- _What needs to be done_: Reproduce every entry that follows word for word, but omit the images.

== Record excerpts ==

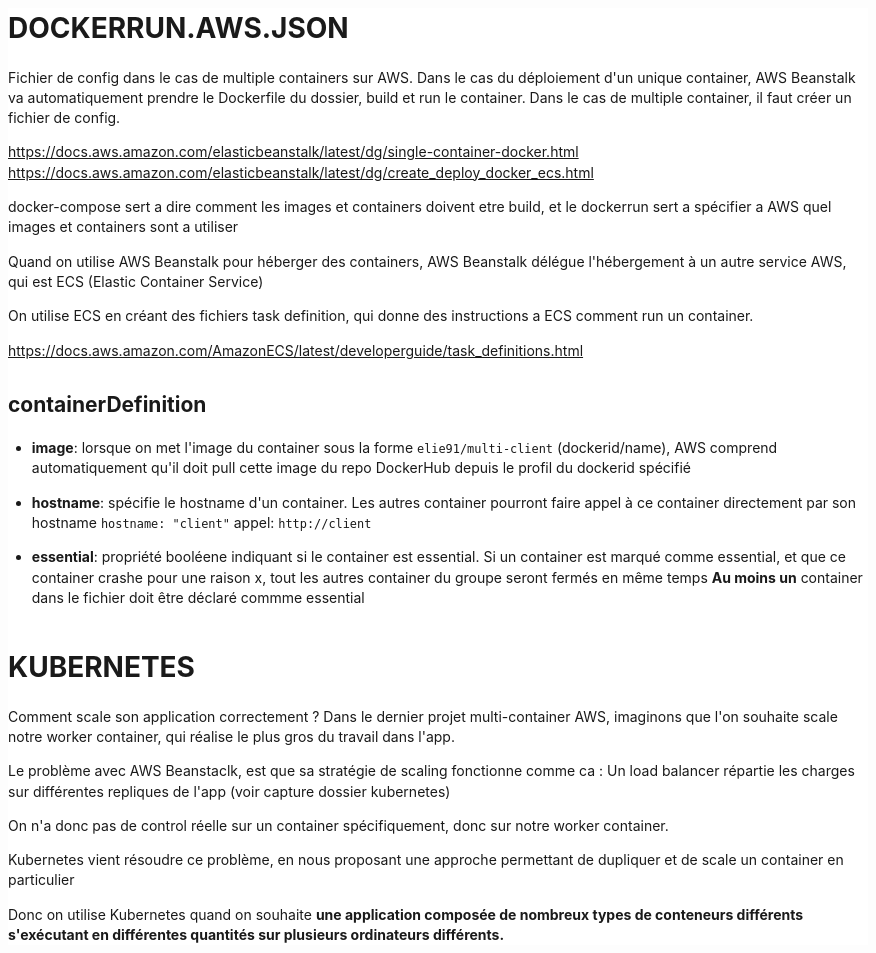 # DOCKERRUN.AWS.JSON

Fichier de config dans le cas de multiple containers sur AWS.
Dans le cas du déploiement d'un unique container, AWS Beanstalk va automatiquement prendre le Dockerfile du dossier, build et run le container.
Dans le cas de multiple container, il faut créer un fichier de config.

https://docs.aws.amazon.com/elasticbeanstalk/latest/dg/single-container-docker.html
https://docs.aws.amazon.com/elasticbeanstalk/latest/dg/create_deploy_docker_ecs.html


docker-compose sert a dire comment les images et containers doivent etre build, et le dockerrun sert a spécifier a AWS quel images et containers sont a utiliser

Quand on utilise AWS Beanstalk pour héberger des containers, AWS Beanstalk délégue l'hébergement à un autre service AWS, qui est ECS (Elastic Container Service)

On utilise ECS en créant des fichiers task definition, qui donne des instructions a ECS comment run un container.

https://docs.aws.amazon.com/AmazonECS/latest/developerguide/task_definitions.html

## containerDefinition 

* **image**: lorsque on met l'image du container sous la forme  `elie91/multi-client` (dockerid/name), AWS comprend automatiquement qu'il doit pull cette image du repo DockerHub depuis le profil du dockerid spécifié

* **hostname**: spécifie le hostname d'un container. Les autres container pourront faire appel à ce container directement par son hostname 
`hostname: "client"` 
appel: `http://client`

* **essential**: propriété booléene indiquant si le container est essential. Si un container est marqué comme essential, et que ce container crashe pour une raison x, tout les autres container du groupe seront fermés en même temps
**Au moins un** container dans le fichier doit être déclaré commme essential


# KUBERNETES

Comment scale son application correctement ? Dans le dernier projet multi-container AWS, imaginons que l'on souhaite scale notre worker container, qui réalise le plus gros du travail dans l'app.

Le problème avec AWS Beanstaclk, est que sa stratégie de scaling fonctionne comme ca : 
Un load balancer répartie les charges sur différentes repliques de l'app (voir capture dossier kubernetes)

On n'a donc pas de control réelle sur un container spécifiquement, donc sur notre worker container.

Kubernetes vient résoudre ce problème, en nous proposant une approche permettant de dupliquer et de scale un container en particulier

Donc on utilise Kubernetes quand on souhaite **une application composée de nombreux types de conteneurs différents s'exécutant en différentes quantités sur plusieurs ordinateurs différents.**
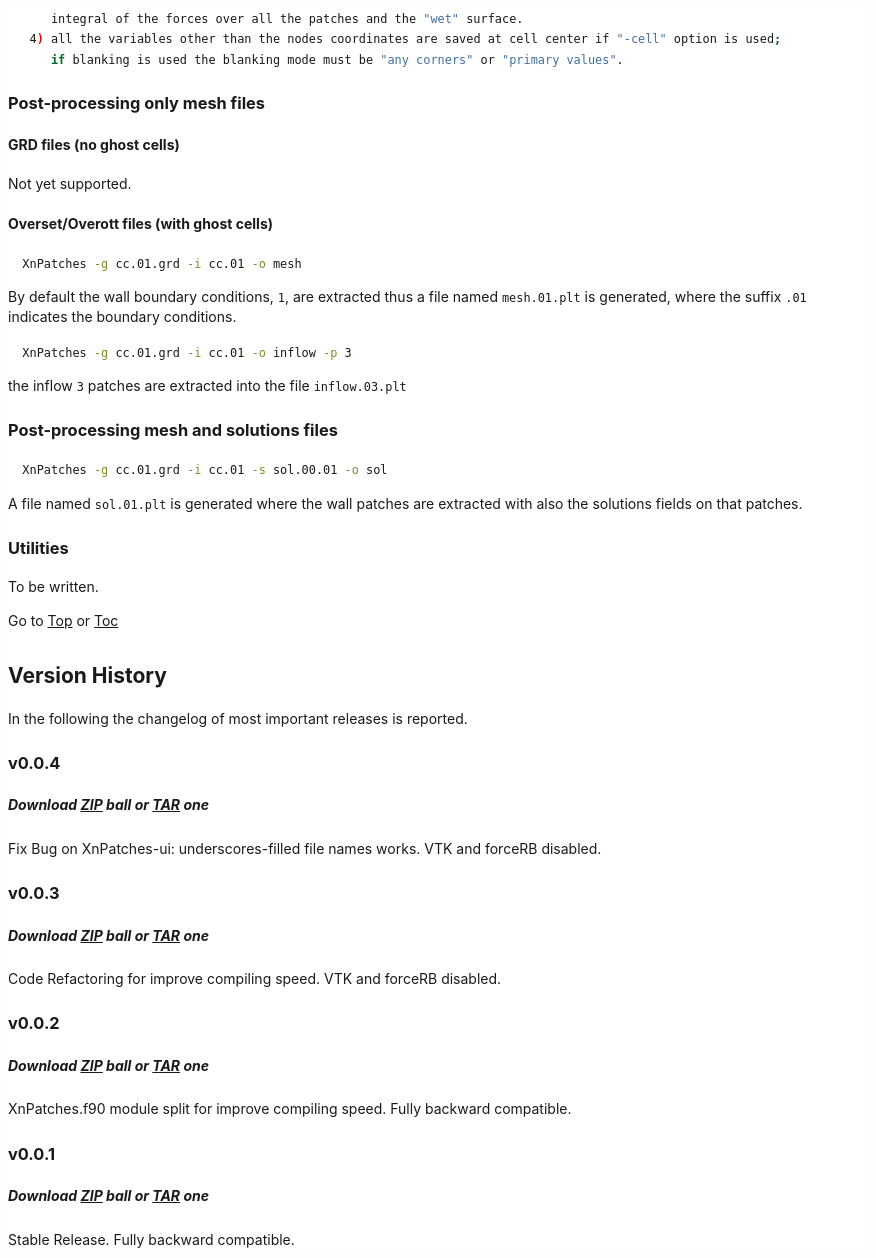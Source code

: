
 ```bash
      integral of the forces over all the patches and the "wet" surface.
   4) all the variables other than the nodes coordinates are saved at cell center if "-cell" option is used;
      if blanking is used the blanking mode must be "any corners" or "primary values".
```
### <a name="usage-only-mesh">Post-processing only mesh files
#### GRD files (no ghost cells)
Not yet supported.
#### Overset/Overott files (with ghost cells)
```bash
  XnPatches -g cc.01.grd -i cc.01 -o mesh
```
By default the wall boundary conditions, `1`, are extracted thus a file named `mesh.01.plt` is generated, where the suffix `.01` indicates the boundary conditions. 
```bash
  XnPatches -g cc.01.grd -i cc.01 -o inflow -p 3
```
the inflow `3` patches are extracted into the file `inflow.03.plt`
### <a name="usage-mesh-sol">Post-processing mesh and solutions files
```bash
  XnPatches -g cc.01.grd -i cc.01 -s sol.00.01 -o sol
```
A file named `sol.01.plt` is generated where the wall patches are extracted with also the solutions fields on that patches. 
### <a name="utilities">Utilities
To be written.

Go to [Top](#top) or [Toc](#toc)

## <a name="versions"></a>Version History
In the following the changelog of most important releases is reported.
### v0.0.4 
##### Download [ZIP](https://github.com/szaghi/XnPatches/archive/v0.0.4.zip) ball or [TAR](https://github.com/szaghi/XnPatches/archive/v0.0.4.tar.gz) one
Fix Bug on XnPatches-ui: underscores-filled file names works. VTK and forceRB disabled.
### v0.0.3 
##### Download [ZIP](https://github.com/szaghi/XnPatches/archive/v0.0.3.zip) ball or [TAR](https://github.com/szaghi/XnPatches/archive/v0.0.3.tar.gz) one
Code Refactoring for improve compiling speed. VTK and forceRB disabled.
### v0.0.2 
##### Download [ZIP](https://github.com/szaghi/XnPatches/archive/v0.0.2.zip) ball or [TAR](https://github.com/szaghi/XnPatches/archive/v0.0.2.tar.gz) one
XnPatches.f90 module split for improve compiling speed. Fully backward compatible.
### v0.0.1 
##### Download [ZIP](https://github.com/szaghi/XnPatches/archive/v0.0.1.zip) ball or [TAR](https://github.com/szaghi/XnPatches/archive/v0.0.1.tar.gz) one
Stable Release. Fully backward compatible.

===

- _Problem solution_:
 # DOCKERRUN.AWS.JSON

Fichier de config dans le cas de multiple containers sur AWS.
Dans le cas du déploiement d'un unique container, AWS Beanstalk va automatiquement prendre le Dockerfile du dossier, build et run le container.
Dans le cas de multiple container, il faut créer un fichier de config.

https://docs.aws.amazon.com/elasticbeanstalk/latest/dg/single-container-docker.html
https://docs.aws.amazon.com/elasticbeanstalk/latest/dg/create_deploy_docker_ecs.html


docker-compose sert a dire comment les images et containers doivent etre build, et le dockerrun sert a spécifier a AWS quel images et containers sont a utiliser

Quand on utilise AWS Beanstalk pour héberger des containers, AWS Beanstalk délégue l'hébergement à un autre service AWS, qui est ECS (Elastic Container Service)

On utilise ECS en créant des fichiers task definition, qui donne des instructions a ECS comment run un container.

https://docs.aws.amazon.com/AmazonECS/latest/developerguide/task_definitions.html

## containerDefinition 

* **image**: lorsque on met l'image du container sous la forme  `elie91/multi-client` (dockerid/name), AWS comprend automatiquement qu'il doit pull cette image du repo DockerHub depuis le profil du dockerid spécifié

* **hostname**: spécifie le hostname d'un container. Les autres container pourront faire appel à ce container directement par son hostname 
`hostname: "client"` 
appel: `http://client`

* **essential**: propriété booléene indiquant si le container est essential. Si un container est marqué comme essential, et que ce container crashe pour une raison x, tout les autres container du groupe seront fermés en même temps
**Au moins un** container dans le fichier doit être déclaré commme essential


# KUBERNETES

Comment scale son application correctement ? Dans le dernier projet multi-container AWS, imaginons que l'on souhaite scale notre worker container, qui réalise le plus gros du travail dans l'app.

Le problème avec AWS Beanstaclk, est que sa stratégie de scaling fonctionne comme ca : 
Un load balancer répartie les charges sur différentes repliques de l'app (voir capture dossier kubernetes)

On n'a donc pas de control réelle sur un container spécifiquement, donc sur notre worker container.

Kubernetes vient résoudre ce problème, en nous proposant une approche permettant de dupliquer et de scale un container en particulier

Donc on utilise Kubernetes quand on souhaite **une application composée de nombreux types de conteneurs différents s'exécutant en différentes quantités sur plusieurs ordinateurs différents.**
Source code

:
 ```bash
      integral of the forces over all the patches and the "wet" surface.
   4) all the variables other than the nodes coordinates are saved at cell center if "-cell" option is used;
      if blanking is used the blanking mode must be "any corners" or "primary values".
```
### <a name="usage-only-mesh">Post-processing only mesh files
#### GRD files (no ghost cells)
Not yet supported.
#### Overset/Overott files (with ghost cells)
```bash
  XnPatches -g cc.01.grd -i cc.01 -o mesh
```
By default the wall boundary conditions, `1`, are extracted thus a file named `mesh.01.plt` is generated, where the suffix `.01` indicates the boundary conditions. 
```bash
  XnPatches -g cc.01.grd -i cc.01 -o inflow -p 3
```
the inflow `3` patches are extracted into the file `inflow.03.plt`
### <a name="usage-mesh-sol">Post-processing mesh and solutions files
```bash
  XnPatches -g cc.01.grd -i cc.01 -s sol.00.01 -o sol
```
A file named `sol.01.plt` is generated where the wall patches are extracted with also the solutions fields on that patches. 
### <a name="utilities">Utilities
To be written.

Go to [Top](#top) or [Toc](#toc)

## <a name="versions"></a>Version History
In the following the changelog of most important releases is reported.
### v0.0.4 
##### Download [ZIP](https://github.com/szaghi/XnPatches/archive/v0.0.4.zip) ball or [TAR](https://github.com/szaghi/XnPatches/archive/v0.0.4.tar.gz) one
Fix Bug on XnPatches-ui: underscores-filled file names works. VTK and forceRB disabled.
### v0.0.3 
##### Download [ZIP](https://github.com/szaghi/XnPatches/archive/v0.0.3.zip) ball or [TAR](https://github.com/szaghi/XnPatches/archive/v0.0.3.tar.gz) one
Code Refactoring for improve compiling speed. VTK and forceRB disabled.
### v0.0.2 
##### Download [ZIP](https://github.com/szaghi/XnPatches/archive/v0.0.2.zip) ball or [TAR](https://github.com/szaghi/XnPatches/archive/v0.0.2.tar.gz) one
XnPatches.f90 module split for improve compiling speed. Fully backward compatible.
### v0.0.1 
##### Download [ZIP](https://github.com/szaghi/XnPatches/archive/v0.0.1.zip) ball or [TAR](https://github.com/szaghi/XnPatches/archive/v0.0.1.tar.gz) one
Stable Release. Fully backward compatible.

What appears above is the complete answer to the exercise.